Simon & Schuster announced Wednesday that “Unreliable Boyfriend,” by former Deputy Prime Minister Chrystia Freeland, comes out Oct. 13.

“This is a book about power, democracy, and the choices countries make when the old rules no longer seem to apply,” Freeland said in a statement released by the publisher. “As a Canadian negotiating with the United States during years of extraordinary political turbulence, I had a front-row seat to historic change. I wanted to tell the story of what I saw — and what it means for the future.”

An expert on Russia and Ukraine with degrees from Harvard University and the University of Oxford, Freeland was already an author and journalist before turning to politics.
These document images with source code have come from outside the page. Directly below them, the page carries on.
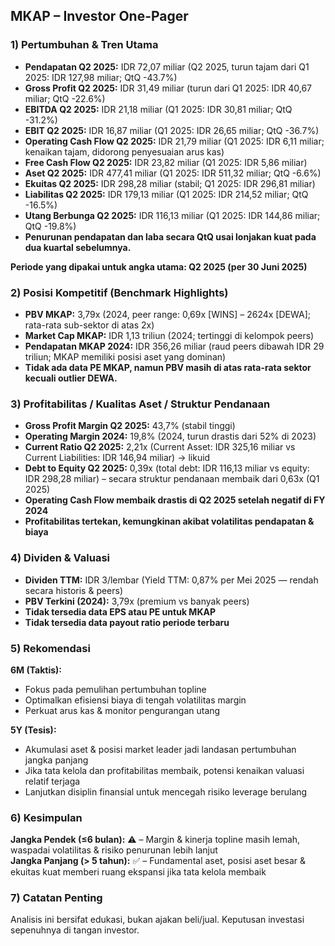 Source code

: ## MKAP – Investor One-Pager

### 1) Pertumbuhan & Tren Utama

- **Pendapatan Q2 2025:** IDR 72,07 miliar (Q2 2025, turun tajam dari Q1 2025: IDR 127,98 miliar; QtQ -43.7%)
- **Gross Profit Q2 2025:** IDR 31,49 miliar (turun dari Q1 2025: IDR 40,67 miliar; QtQ -22.6%)
- **EBITDA Q2 2025:** IDR 21,18 miliar (Q1 2025: IDR 30,81 miliar; QtQ -31.2%)
- **EBIT Q2 2025:** IDR 16,87 miliar (Q1 2025: IDR 26,65 miliar; QtQ -36.7%)
- **Operating Cash Flow Q2 2025:** IDR 21,79 miliar (Q1 2025: IDR 6,11 miliar; kenaikan tajam, didorong penyesuaian arus kas)
- **Free Cash Flow Q2 2025:** IDR 23,82 miliar (Q1 2025: IDR 5,86 miliar)
- **Aset Q2 2025:** IDR 477,41 miliar (Q1 2025: IDR 511,32 miliar; QtQ -6.6%)
- **Ekuitas Q2 2025:** IDR 298,28 miliar (stabil; Q1 2025: IDR 296,81 miliar)
- **Liabilitas Q2 2025:** IDR 179,13 miliar (Q1 2025: IDR 214,52 miliar; QtQ -16.5%)
- **Utang Berbunga Q2 2025:** IDR 116,13 miliar (Q1 2025: IDR 144,86 miliar; QtQ -19.8%)
- **Penurunan pendapatan dan laba secara QtQ usai lonjakan kuat pada dua kuartal sebelumnya.**

**Periode yang dipakai untuk angka utama: Q2 2025 (per 30 Juni 2025)**

### 2) Posisi Kompetitif (Benchmark Highlights)

- **PBV MKAP:** 3,79x (2024, peer range: 0,69x [WINS] – 2624x [DEWA]; rata-rata sub-sektor di atas 2x)
- **Market Cap MKAP:** IDR 1,13 triliun (2024; tertinggi di kelompok peers)
- **Pendapatan MKAP 2024:** IDR 356,26 miliar (raud peers dibawah IDR 29 triliun; MKAP memiliki posisi aset yang dominan)
- **Tidak ada data PE MKAP, namun PBV masih di atas rata-rata sektor kecuali outlier DEWA.**

### 3) Profitabilitas / Kualitas Aset / Struktur Pendanaan

- **Gross Profit Margin Q2 2025:** 43,7% (stabil tinggi)
- **Operating Margin 2024:** 19,8% (2024, turun drastis dari 52% di 2023)
- **Current Ratio Q2 2025:** 2,21x (Current Asset: IDR 325,16 miliar vs Current Liabilities: IDR 146,94 miliar) → likuid
- **Debt to Equity Q2 2025:** 0,39x (total debt: IDR 116,13 miliar vs equity: IDR 298,28 miliar) – secara struktur pendanaan membaik dari 0,63x (Q1 2025)
- **Operating Cash Flow membaik drastis di Q2 2025 setelah negatif di FY 2024**
- **Profitabilitas tertekan, kemungkinan akibat volatilitas pendapatan & biaya**

### 4) Dividen & Valuasi

- **Dividen TTM:** IDR 3/lembar (Yield TTM: 0,87% per Mei 2025 — rendah secara historis & peers)
- **PBV Terkini (2024):** 3,79x (premium vs banyak peers)
- **Tidak tersedia data EPS atau PE untuk MKAP**
- **Tidak tersedia data payout ratio periode terbaru**

### 5) Rekomendasi

**6M (Taktis):**  
- Fokus pada pemulihan pertumbuhan topline
- Optimalkan efisiensi biaya di tengah volatilitas margin
- Perkuat arus kas & monitor pengurangan utang

**5Y (Tesis):**  
- Akumulasi aset & posisi market leader jadi landasan pertumbuhan jangka panjang
- Jika tata kelola dan profitabilitas membaik, potensi kenaikan valuasi relatif terjaga
- Lanjutkan disiplin finansial untuk mencegah risiko leverage berulang

### 6) Kesimpulan

**Jangka Pendek (≤6 bulan):** ⚠️ – Margin & kinerja topline masih lemah, waspadai volatilitas & risiko penurunan lebih lanjut  
**Jangka Panjang (> 5 tahun):** ✅ – Fundamental aset, posisi aset besar & ekuitas kuat memberi ruang ekspansi jika tata kelola membaik

### 7) Catatan Penting

Analisis ini bersifat edukasi, bukan ajakan beli/jual. Keputusan investasi sepenuhnya di tangan investor.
After the 2015 elections, she was appointed minister of international trade by then-Prime Minister Justin Trudeau and went on to serve in a variety of posts over the following decade.

In 2017, during Trump's first term, she was targeted by the president as the countries worked on what became the United States-Mexico-Canada Agreement. “We’re very unhappy with the negotiations and the negotiating style of Canada. We don’t like their representative very much,” Trump said at the time.

In 2024-25, as Trump threatened tariffs on Canadian imports and suggested that Canada was better off as the 51st state of the United States, she called him an “existential threat” to the country's future. Trump has called her “totally toxic” and a “terrible person.”

Freeland broke with Trudeau and helped force his departure when she resigned from his cabinet in 2024 amid disagreements over how to respond to Trump. She has since served in Prime Minister Mark Carney's cabinet and as a special envoy to Ukraine. In July, she will become Warden of Rhodes House and CEO of the Rhodes Trust in Oxford, overseeing the venerable scholarship program. She herself was a Rhodes scholar in 1993.